What needs to be done:
Copy out all the lines in the records that include the word "following".

══════════════════════════════

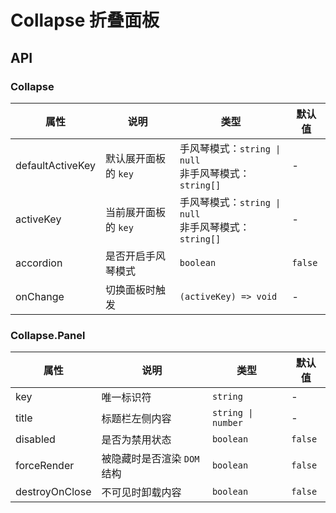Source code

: # Collapse 折叠面板

<code src="./demos/index.tsx"></code>

## API

### Collapse

| 属性             | 说明                 | 类型                                                       | 默认值  |
| ---------------- | -------------------- | ---------------------------------------------------------- | ------- |
| defaultActiveKey | 默认展开面板的 `key` | 手风琴模式：`string \| null` <br/>非手风琴模式：`string[]` | -       |
| activeKey        | 当前展开面板的 `key` | 手风琴模式：`string \| null` <br/>非手风琴模式：`string[]` | -       |
| accordion        | 是否开启手风琴模式   | `boolean`                                                  | `false` |
| onChange         | 切换面板时触发       | `(activeKey) => void`                                      | -       |

### Collapse.Panel

| 属性           | 说明                        | 类型               | 默认值  |
| -------------- | --------------------------- | ------------------ | ------- |
| key            | 唯一标识符                  | `string`           | -       |
| title          | 标题栏左侧内容              | `string \| number` | -       |
| disabled       | 是否为禁用状态              | `boolean`          | `false` |
| forceRender    | 被隐藏时是否渲染 `DOM` 结构 | `boolean`          | `false` |
| destroyOnClose | 不可见时卸载内容            | `boolean`          | `false` |
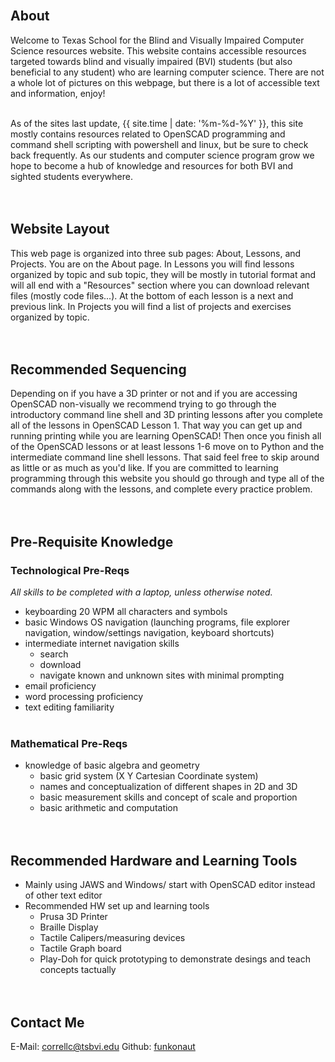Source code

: <br>

## About
Welcome to Texas School for the Blind and Visually Impaired Computer Science resources website. This website contains accessible resources targeted towards blind and visually impaired (BVI) students (but also beneficial to any student) who are learning computer science. There are not a whole lot of pictures on this webpage, but there is a lot of accessible text and information, enjoy!
<br><br>

As of the sites last update, {{ site.time | date: '%m-%d-%Y' }}, this site mostly contains resources related to OpenSCAD programming and command shell scripting with powershell and linux, but be sure to check back frequently. As our students and computer science program grow we hope to become a hub of knowledge and resources for both BVI and sighted students everywhere.
<br><br><br>

## Website Layout
This web page is organized into three sub pages: About, Lessons, and Projects. You are on the About page. In Lessons you will find lessons organized by topic and sub topic, they will be mostly in tutorial format and will all end with a "Resources" section where you can download relevant files (mostly code files...). At the bottom of each lesson is a next and previous link. In Projects you will find a list of projects and exercises organized by topic. 
<br><br><br>

## Recommended Sequencing
Depending on if you have a 3D printer or not and if you are accessing OpenSCAD non-visually we recommend trying to go through the introductory command line shell and 3D printing lessons after you complete all of the lessons in OpenSCAD Lesson 1. That way you can get up and running printing while you are learning OpenSCAD! Then once you finish all of the OpenSCAD lessons or at least lessons 1-6 move on to Python and the intermediate command line shell lessons. That said feel free to skip around as little or as much as you'd like. If you are committed to learning programming through this website you should go through and type all of the commands along with the lessons, and complete every practice problem.
<br><br><br>

## Pre-Requisite Knowledge
### Technological Pre-Reqs
*All skills to be completed with a laptop, unless otherwise noted.*
- keyboarding 20 WPM all characters and symbols
- basic Windows OS navigation (launching programs, file explorer navigation, window/settings navigation, keyboard shortcuts)
- intermediate internet navigation skills
  - search
  - download
  - navigate known and unknown sites with minimal prompting
- email proficiency 
- word processing proficiency 
- text editing familiarity 
<br><br>

### Mathematical Pre-Reqs
- knowledge of basic algebra and geometry
  - basic grid system (X Y Cartesian Coordinate system)
  - names and conceptualization of different shapes in 2D and 3D
  - basic measurement skills and concept of scale and proportion
  - basic arithmetic and computation
<br><br><br>

## Recommended Hardware and Learning Tools
- Mainly using JAWS and Windows/ start with OpenSCAD editor instead of other text editor 
- Recommended HW set up and learning tools 
  - Prusa 3D Printer 
  - Braille Display
  - Tactile Calipers/measuring devices
  - Tactile Graph board
  - Play-Doh for quick prototyping to demonstrate desings and teach concepts tactually
<br><br><br>

## Contact Me
E-Mail: [correllc@tsbvi.edu](mailto:correllc@tsbvi.edu)
Github: [funkonaut](github.com/funkonaut)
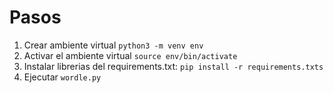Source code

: # Pasos

1. Crear ambiente virtual `python3 -m venv env`
1. Activar el ambiente virtual `source env/bin/activate`
1. Instalar librerias del requirements.txt: `pip install -r requirements.txts`
1. Ejecutar `wordle.py`
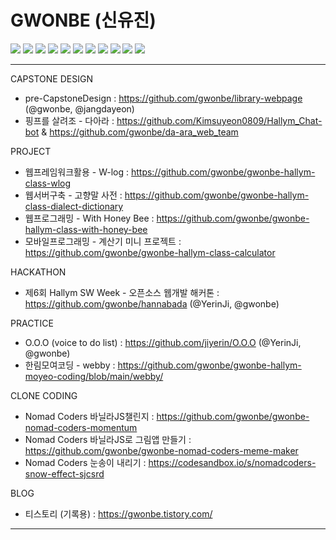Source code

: # GWONBE (신유진)

<img src="https://img.shields.io/badge/html-E34F26?style=for-the-badge&logo=html5&logoColor=white"> <img src="https://img.shields.io/badge/css-1572B6?style=for-the-badge&logo=css3&logoColor=white"> <img src="https://img.shields.io/badge/javascript-F7DF1E?style=for-the-badge&logo=javascript&logoColor=white"> <img src="https://img.shields.io/badge/jquery-0769AD?style=for-the-badge&logo=jquery&logoColor=white"> <img src="https://img.shields.io/badge/Java-437291?style=for-the-badge&logo=OpenJDK&logoColor=white"> <img src="https://img.shields.io/badge/jsp-437291?style=for-the-badge&logo=OpenJDK&logoColor=white"> <img src="https://img.shields.io/badge/spring-6DB33F?style=for-the-badge&logo=spring&logoColor=white"> <img src="https://img.shields.io/badge/spring boot-6DB33F?style=for-the-badge&logo=springboot&logoColor=white"> <img src="https://img.shields.io/badge/mysql-4479A1?style=for-the-badge&logo=mysql&logoColor=white"> <img src="https://img.shields.io/badge/mariadb-003545?style=for-the-badge&logo=mariadb&logoColor=white"> <img src="https://img.shields.io/badge/figma-F24E1E?style=for-the-badge&logo=figma&logoColor=white">

<hr>

CAPSTONE DESIGN

- pre-CapstoneDesign : https://github.com/gwonbe/library-webpage (@gwonbe, @jangdayeon)
- 핑프를 살려조 - 다아라 : https://github.com/Kimsuyeon0809/Hallym_Chat-bot & https://github.com/gwonbe/da-ara_web_team

PROJECT

- 웹프레임워크활용 - W-log : https://github.com/gwonbe/gwonbe-hallym-class-wlog
- 웹서버구축 - 고향말 사전 : https://github.com/gwonbe/gwonbe-hallym-class-dialect-dictionary
- 웹프로그래밍 - With Honey Bee : https://github.com/gwonbe/gwonbe-hallym-class-with-honey-bee
- 모바일프로그래밍 - 계산기 미니 프로젝트 : https://github.com/gwonbe/gwonbe-hallym-class-calculator

HACKATHON

- 제6회 Hallym SW Week - 오픈소스 웹개발 해커톤 :  https://github.com/gwonbe/hannabada (@YerinJi, @gwonbe)

PRACTICE

- O.O.O (voice to do list) : https://github.com/jiyerin/O.O.O (@YerinJi, @gwonbe)
- 한림모여코딩 - webby : https://github.com/gwonbe/gwonbe-hallym-moyeo-coding/blob/main/webby/

CLONE CODING

- Nomad Coders 바닐라JS챌린지 : https://github.com/gwonbe/gwonbe-nomad-coders-momentum
- Nomad Coders 바닐라JS로 그림앱 만들기 : https://github.com/gwonbe/gwonbe-nomad-coders-meme-maker
- Nomad Coders 눈송이 내리기 : https://codesandbox.io/s/nomadcoders-snow-effect-sjcsrd

BLOG

- 티스토리 (기록용) : https://gwonbe.tistory.com/

<hr>

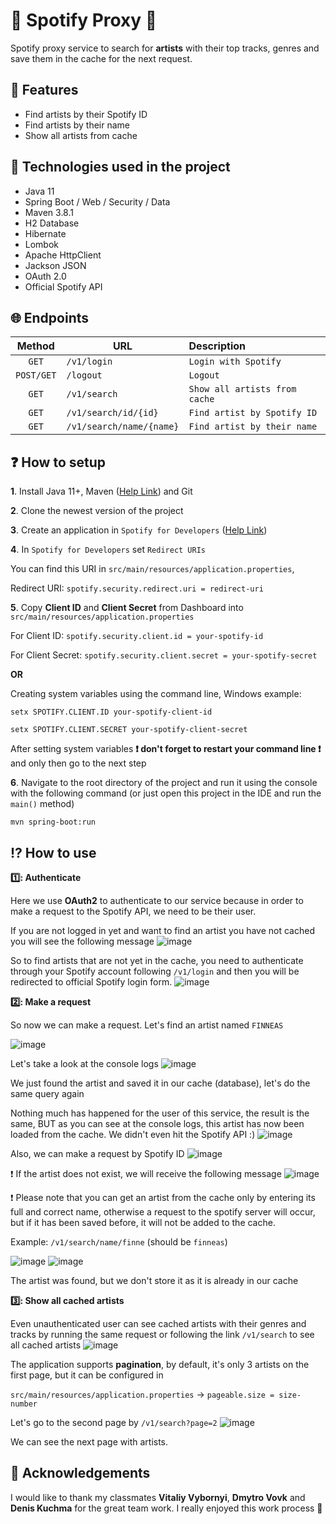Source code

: # 🔀 Spotify Proxy 🔀
Spotify proxy service to search for **artists** with their top tracks,
genres and save them in the cache for the next request.

## 🎯 Features
- Find artists by their Spotify ID
- Find artists by their name
- Show all artists from cache

## 🔨 Technologies used in the project
- Java 11
- Spring Boot / Web / Security / Data
- Maven 3.8.1
- H2 Database
- Hibernate
- Lombok
- Apache HttpClient
- Jackson JSON
- OAuth 2.0
- Official Spotify API

## 🌐 Endpoints
|   Method   | URL                      | Description                   |
|:----------:|--------------------------|:------------------------------|
|   `GET`    | `/v1/login`              | `Login with Spotify`          |
| `POST/GET` | `/logout`                | `Logout`                      |
|   `GET`    | `/v1/search`             | `Show all artists from cache` |
|   `GET`    | `/v1/search/id/{id}`     | `Find artist by Spotify ID`   |
|   `GET`    | `/v1/search/name/{name}` | `Find artist by their name`   |

## ❓ How to setup

**1**. Install Java 11+, Maven ([Help Link](https://mkyong.com/maven/how-to-install-maven-in-windows/)) and Git

**2**. Clone the newest version of the project

**3**. Create an application in `Spotify for Developers` ([Help Link](https://developer.spotify.com/documentation/general/guides/authorization/app-settings/))

**4**. In `Spotify for Developers` set `Redirect URIs`

You can find this URI in `src/main/resources/application.properties`,

Redirect URI: `spotify.security.redirect.uri = redirect-uri`

**5**. Copy **Client ID** and **Client Secret** from Dashboard into `src/main/resources/application.properties`

For Client ID: `spotify.security.client.id = your-spotify-id`

For Client Secret: `spotify.security.client.secret = your-spotify-secret`

**OR**

Creating system variables using the command line, Windows example:

`setx SPOTIFY.CLIENT.ID your-spotify-client-id`

`setx SPOTIFY.CLIENT.SECRET your-spotify-client-secret`

After setting system variables **❗ don't forget to restart your command line ❗** and only then go
to the next step

**6**. Navigate to the root directory of the project and run it using the console with the following command
(or just open this project in the IDE and run the `main()` method)

`mvn spring-boot:run`

## ⁉ How to use

**1️⃣: Authenticate**

Here we use **OAuth2** to authenticate to our service
because in order to make a request to the Spotify API, we need to be their user.

If you are not logged in yet and want to find an artist you have not cached
you will see the following message
![image](https://user-images.githubusercontent.com/101512791/198290623-44ae326f-7875-4f5b-ab7a-de75a71acf7a.png)

So to find artists that are not yet in the cache, you need to authenticate through your
Spotify account
following `/v1/login` and then you will be redirected to official
Spotify login form.
![image](https://user-images.githubusercontent.com/101512791/198287998-774d65a1-e2be-4892-bec2-c77f382e5331.png)

**2️⃣: Make a request**

So now we can make a request.
Let's find an artist named `FINNEAS`

![image](https://user-images.githubusercontent.com/101512791/198291015-6e8bf10c-5e7d-4768-993d-9683120f73b0.png)

Let's take a look at the console logs
![image](https://user-images.githubusercontent.com/101512791/198291427-433f6428-b7bd-4516-95e3-c8a7227af680.png)

We just found the artist and saved it in our cache (database), let's do the same query again

Nothing much has happened for the user of this service, the result is the same,
BUT as you can see at the console logs, this artist has now been loaded from the cache.
We didn't even hit the Spotify API :)
![image](https://user-images.githubusercontent.com/101512791/198291792-2c24860f-6fa9-4505-90f6-62301ee72d4e.png)

Also, we can make a request by Spotify ID
![image](https://user-images.githubusercontent.com/101512791/198295350-bf1686ec-a743-43cc-b6b4-e8c2237422c3.png)

❗ If the artist does not exist, we will receive the following message
![image](https://user-images.githubusercontent.com/101512791/198300641-e8367e6e-9123-4d4a-853b-955d8c5768fd.png)

❗ Please note that you can get an artist from the cache only by entering its full and
correct name, otherwise a request to the spotify server will occur, but if it has
been saved before, it will not be added to the cache.

Example: `/v1/search/name/finne` (should be `finneas`)

![image](https://user-images.githubusercontent.com/101512791/198301849-1267a1e4-7ba5-43a9-bd5d-7e148d26c16a.png)
![image](https://user-images.githubusercontent.com/101512791/198301633-0e6ded11-b443-4e33-885a-347820a04439.png)

The artist was found, but we don't store it as it is already in our cache

**3️⃣: Show all cached artists**

Even unauthenticated user can see cached artists with their genres and tracks
by running the same request or following the link `/v1/search` to see all cached artists
![image](https://user-images.githubusercontent.com/101512791/198295938-c6c70656-f5e7-412a-abcc-8c53d85e25d7.png)

The application supports **pagination**, by default, it's only 3 artists on the first page,
but it can be configured in

`src/main/resources/application.properties` -> `pageable.size = size-number`

Let's go to the second page by `/v1/search?page=2`
![image](https://user-images.githubusercontent.com/101512791/198296833-e4377c49-a92a-4472-90ea-806b31574587.png)

We can see the next page with artists.

## 🙏 Acknowledgements
I would like to thank my classmates **Vitaliy Vybornyi**, **Dmytro Vovk** and **Denis Kuchma** for
the great team work. I really enjoyed this work process 💖
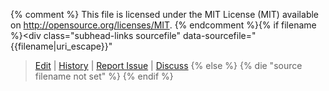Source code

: {% comment %}
This file is licensed under the MIT License (MIT) available on
http://opensource.org/licenses/MIT.
{% endcomment %}{% if filename %}<div class="subhead-links sourcefile" data-sourcefile="{{filename|uri_escape}}"
><a href="https://github.com/thephez/dash.org//edit/master/{{filename|uri_escape}}">Edit</a>
| <a href="https://github.com/thephez/dash.org/commits/master/{{filename|uri_escape}}">History</a>
| <a href="https://github.com/thephez/dash.org/issues/new?body=Source%20File%3A%20{{filename|uri_escape}}%0A%0A">Report Issue</a>
| <a href="/en/development#devcommunities">Discuss</a></div>
{% else %}
{% die "source filename not set" %}
{% endif %}
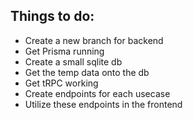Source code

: ## Things to do:

- Create a new branch for backend
- Get Prisma running
- Create a small sqlite db
- Get the temp data onto the db
- Get tRPC working
- Create endpoints for each usecase
- Utilize these endpoints in the frontend
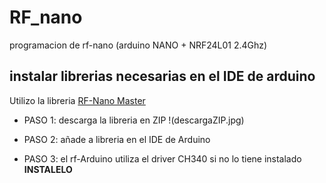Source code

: # RF_nano
programacion de rf-nano (arduino NANO + NRF24L01 2.4Ghz)

## instalar librerias necesarias en el IDE de arduino
Utilizo la libreria [RF-Nano Master](https://github.com/JeremySCook/RF-Nano)

* PASO 1: descarga la libreria en ZIP
  !(descargaZIP.jpg)
* PASO 2: añade a libreria en el IDE de Arduino
  
* PASO 3: el rf-Arduino utiliza el driver CH340 si no lo tiene instalado **INSTALELO**
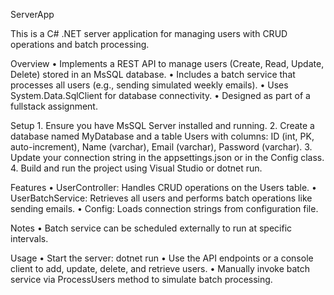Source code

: ServerApp

This is a C# .NET server application for managing users with CRUD operations and batch processing.

Overview
	•	Implements a REST API to manage users (Create, Read, Update, Delete) stored in an MsSQL database.
	•	Includes a batch service that processes all users (e.g., sending simulated weekly emails).
	•	Uses System.Data.SqlClient for database connectivity.
	•	Designed as part of a fullstack assignment.

Setup
	1.	Ensure you have MsSQL Server installed and running.
	2.	Create a database named MyDatabase and a table Users with columns:
ID (int, PK, auto-increment), Name (varchar), Email (varchar), Password (varchar).
	3.	Update your connection string in the appsettings.json or in the Config class.
	4.	Build and run the project using Visual Studio or dotnet run.

Features
	•	UserController: Handles CRUD operations on the Users table.
	•	UserBatchService: Retrieves all users and performs batch operations like sending emails.
	•	Config: Loads connection strings from configuration file.

Notes
	•	Batch service can be scheduled externally to run at specific intervals.

Usage
	•	Start the server: dotnet run
	•	Use the API endpoints or a console client to add, update, delete, and retrieve users.
	•	Manually invoke batch service via ProcessUsers method to simulate batch processing.
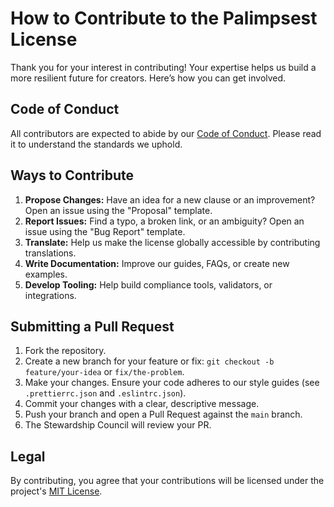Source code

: # How to Contribute to the Palimpsest License

Thank you for your interest in contributing! Your expertise helps us build a more resilient future for creators. Here’s how you can get involved.

## Code of Conduct

All contributors are expected to abide by our [Code of Conduct](./CODE_OF_CONDUCT.md). Please read it to understand the standards we uphold.

## Ways to Contribute

1.  **Propose Changes:** Have an idea for a new clause or an improvement? Open an issue using the "Proposal" template.
2.  **Report Issues:** Find a typo, a broken link, or an ambiguity? Open an issue using the "Bug Report" template.
3.  **Translate:** Help us make the license globally accessible by contributing translations.
4.  **Write Documentation:** Improve our guides, FAQs, or create new examples.
5.  **Develop Tooling:** Help build compliance tools, validators, or integrations.

## Submitting a Pull Request

1.  Fork the repository.
2.  Create a new branch for your feature or fix: `git checkout -b feature/your-idea` or `fix/the-problem`.
3.  Make your changes. Ensure your code adheres to our style guides (see `.prettierrc.json` and `.eslintrc.json`).
4.  Commit your changes with a clear, descriptive message.
5.  Push your branch and open a Pull Request against the `main` branch.
6.  The Stewardship Council will review your PR.

## Legal

By contributing, you agree that your contributions will be licensed under the project's [MIT License](./LICENSE).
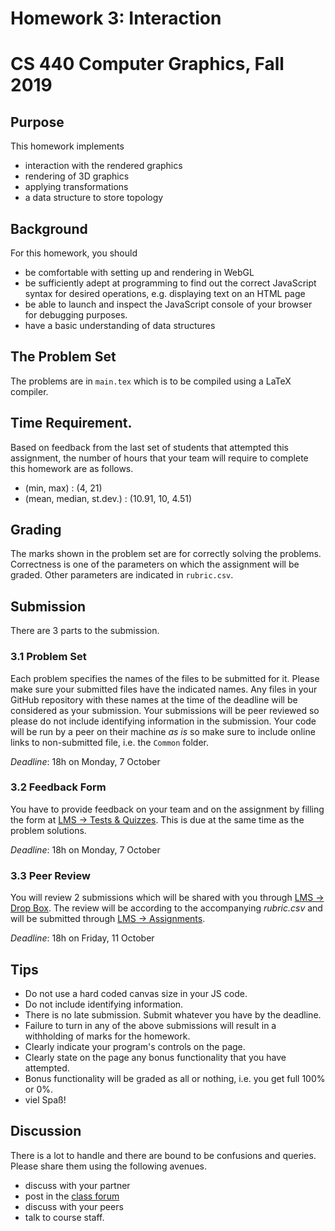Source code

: # Homework 3: Interaction
# CS 440 Computer Graphics, Fall 2019

## Purpose

This homework implements
- interaction with the rendered graphics
- rendering of 3D graphics
- applying transformations
- a data structure to store topology

## Background

For this homework, you should
- be comfortable with setting up and rendering in WebGL
- be sufficiently adept at programming to find out the correct JavaScript syntax for desired operations, e.g. displaying text on an HTML page
- be able to launch and inspect the JavaScript console of your browser for debugging purposes.
- have a basic understanding of data structures

## The Problem Set

The problems are in `main.tex` which is to be compiled using a LaTeX compiler.

## Time Requirement.

Based on feedback from the last set of students that attempted this assignment, the number of hours that your team will require to complete this homework are as follows.
- (min, max) : (4, 21)
- (mean, median, st.dev.) : (10.91, 10, 4.51)

## Grading

The marks shown in the problem set are for correctly solving the problems. Correctness is one of the parameters on which the assignment will be graded. Other parameters are indicated in `rubric.csv`.

## Submission

There are 3 parts to the submission.

### 3.1 Problem Set

Each problem specifies the names of the files to be submitted for it. Please make sure your submitted files have the indicated names. Any files in your GitHub repository with these names at the time of the deadline will be considered as your submission. Your submissions will be peer reviewed so please do not include identifying information in the submission. Your code will be run by a peer on their machine _as is_ so make sure to include online links to non-submitted file, i.e. the `Common` folder.

_Deadline_: 18h on Monday, 7 October

### 3.2 Feedback Form

You have to provide feedback on your team and on the assignment by filling the form at [LMS -> Tests & Quizzes](https://lms.habib.edu.pk/x/WwHsDI). This is due at the same time as the problem solutions.

_Deadline_: 18h on Monday, 7 October

### 3.3 Peer Review

You will review 2 submissions which will be shared with you through [LMS -> Drop Box](https://lms.habib.edu.pk/x/zMq8bx). The review will be according to the accompanying _rubric.csv_ and will be submitted through [LMS -> Assignments](https://lms.habib.edu.pk/x/0UmLTX).

_Deadline_: 18h on Friday, 11 October

## Tips

- Do not use a hard coded canvas size in your JS code.
- Do not include identifying information.
- There is no late submission. Submit whatever you have by the deadline.
- Failure to turn in any of the above submissions will result in a withholding of marks for the homework.
- Clearly indicate your program's controls on the page.
- Clearly state on the page any bonus functionality that you have attempted.
- Bonus functionality will be graded as all or nothing, i.e. you get full 100% or 0%.
- viel Spaß!

## Discussion

There is a lot to handle and there are bound to be confusions and queries. Please share them using the following avenues.
- discuss with your partner
- post in the [class forum](https://habibedu.facebook.com/groups/1062098287331314/)
- discuss with your peers
- talk to course staff.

══════════════════════════════

Exercise response:
**6**. Navigate to the root directory of the project and run it using the console with the following command
you will see the following message
following `/v1/login` and then you will be redirected to official
❗ If the artist does not exist, we will receive the following message
by running the same request or following the link `/v1/search` to see all cached artists
There is a lot to handle and there are bound to be confusions and queries. Please share them using the following avenues.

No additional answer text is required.